SpaceX just fired up its financial engines—announcing a $1 billion share sale at a staggering $400 billion valuation. That's not a typo: four hundred billion. Elon Musk's space juggernaut is now worth more than most countries' GDPs.

Why this matters:

- Another galactic capital raise for SpaceX, proving private markets still throw money at shiny objects (literally, in this case—those Falcon rockets gleam).

- The $400B price tag makes SpaceX the most valuable private company... ever. Sorry, VC darlings—turns out real hardware beats SaaS in the long game.

One cynical footnote: At these valuations, even Mars colonization starts looking like a viable ROI play. Maybe those 'space bonds' weren't so crazy after all—just ask the bagholders of 2025's SPAC-pocalypse.

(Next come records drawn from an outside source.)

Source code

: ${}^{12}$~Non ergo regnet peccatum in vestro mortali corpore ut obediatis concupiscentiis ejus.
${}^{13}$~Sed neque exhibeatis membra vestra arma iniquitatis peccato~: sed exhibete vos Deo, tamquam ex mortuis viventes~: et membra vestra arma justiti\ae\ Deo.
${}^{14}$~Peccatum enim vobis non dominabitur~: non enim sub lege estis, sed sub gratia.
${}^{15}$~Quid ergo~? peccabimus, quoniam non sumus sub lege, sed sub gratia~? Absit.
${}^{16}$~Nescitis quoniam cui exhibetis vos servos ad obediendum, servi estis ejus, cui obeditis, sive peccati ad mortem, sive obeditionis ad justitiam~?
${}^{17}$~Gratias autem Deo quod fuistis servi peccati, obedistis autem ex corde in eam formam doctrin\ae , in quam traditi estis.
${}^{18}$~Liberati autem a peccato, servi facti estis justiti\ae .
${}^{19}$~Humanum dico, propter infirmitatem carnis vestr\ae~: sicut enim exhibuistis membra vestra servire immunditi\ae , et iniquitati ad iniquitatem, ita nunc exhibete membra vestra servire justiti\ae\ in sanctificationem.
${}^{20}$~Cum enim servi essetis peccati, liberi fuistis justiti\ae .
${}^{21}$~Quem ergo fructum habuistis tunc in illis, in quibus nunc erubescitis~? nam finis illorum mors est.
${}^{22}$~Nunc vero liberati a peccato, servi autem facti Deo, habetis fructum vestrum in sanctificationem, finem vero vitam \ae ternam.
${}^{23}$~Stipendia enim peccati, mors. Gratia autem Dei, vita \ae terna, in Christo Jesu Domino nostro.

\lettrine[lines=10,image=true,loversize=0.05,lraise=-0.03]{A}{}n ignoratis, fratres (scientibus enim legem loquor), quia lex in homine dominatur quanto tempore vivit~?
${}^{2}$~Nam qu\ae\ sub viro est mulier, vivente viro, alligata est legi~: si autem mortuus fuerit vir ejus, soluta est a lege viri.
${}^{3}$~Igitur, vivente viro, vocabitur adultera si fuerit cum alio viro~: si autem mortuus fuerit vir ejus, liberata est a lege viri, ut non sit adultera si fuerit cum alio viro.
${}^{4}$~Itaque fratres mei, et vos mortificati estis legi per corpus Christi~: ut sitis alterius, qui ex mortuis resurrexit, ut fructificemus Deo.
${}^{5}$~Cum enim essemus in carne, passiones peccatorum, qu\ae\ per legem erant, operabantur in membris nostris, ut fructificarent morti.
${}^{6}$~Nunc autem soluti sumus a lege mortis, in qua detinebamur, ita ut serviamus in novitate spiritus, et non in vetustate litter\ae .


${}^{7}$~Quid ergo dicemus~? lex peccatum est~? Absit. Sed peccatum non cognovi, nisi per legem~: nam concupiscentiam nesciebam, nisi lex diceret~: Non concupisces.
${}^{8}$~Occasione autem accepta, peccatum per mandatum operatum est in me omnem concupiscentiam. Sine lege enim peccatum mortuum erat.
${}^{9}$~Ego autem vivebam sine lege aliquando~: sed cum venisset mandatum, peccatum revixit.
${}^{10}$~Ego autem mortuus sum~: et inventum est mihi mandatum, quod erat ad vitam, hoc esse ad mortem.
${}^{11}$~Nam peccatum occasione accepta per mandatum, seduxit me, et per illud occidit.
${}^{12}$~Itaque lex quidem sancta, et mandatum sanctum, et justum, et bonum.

Investors move forward despite Trump feud

Elon’s empire, which includes Tesla, X, and xAI, has been closely linked with Donald TRUMP since the 2024 election put Trump back in the White House. Elon donated over $250 million to Trump’s campaign, which helped open doors to massive federal contracts. But that cozy relationship soured fast. A public spat between the two last month has raised eyebrows about whether Trump might retaliate against Elon’s companies.

Despite that, the share sale shows that investors aren’t too worried about SpaceX losing federal deals or getting slammed by government retaliation. Some are even brushing off the risk of nationalization. The cash keeps flowing, and the deals keep coming.

SpaceX was started in 2002 after Elon dumped $100 million from the PayPal sale into his space dream. His stated goal? Get humans to Mars by building reusable rockets and making interplanetary life possible. He’s been repeating that message for years. It still drives most of what the company is doing now, especially with the massive Starship Super Heavy rocket that’s supposed to carry people and cargo off Earth.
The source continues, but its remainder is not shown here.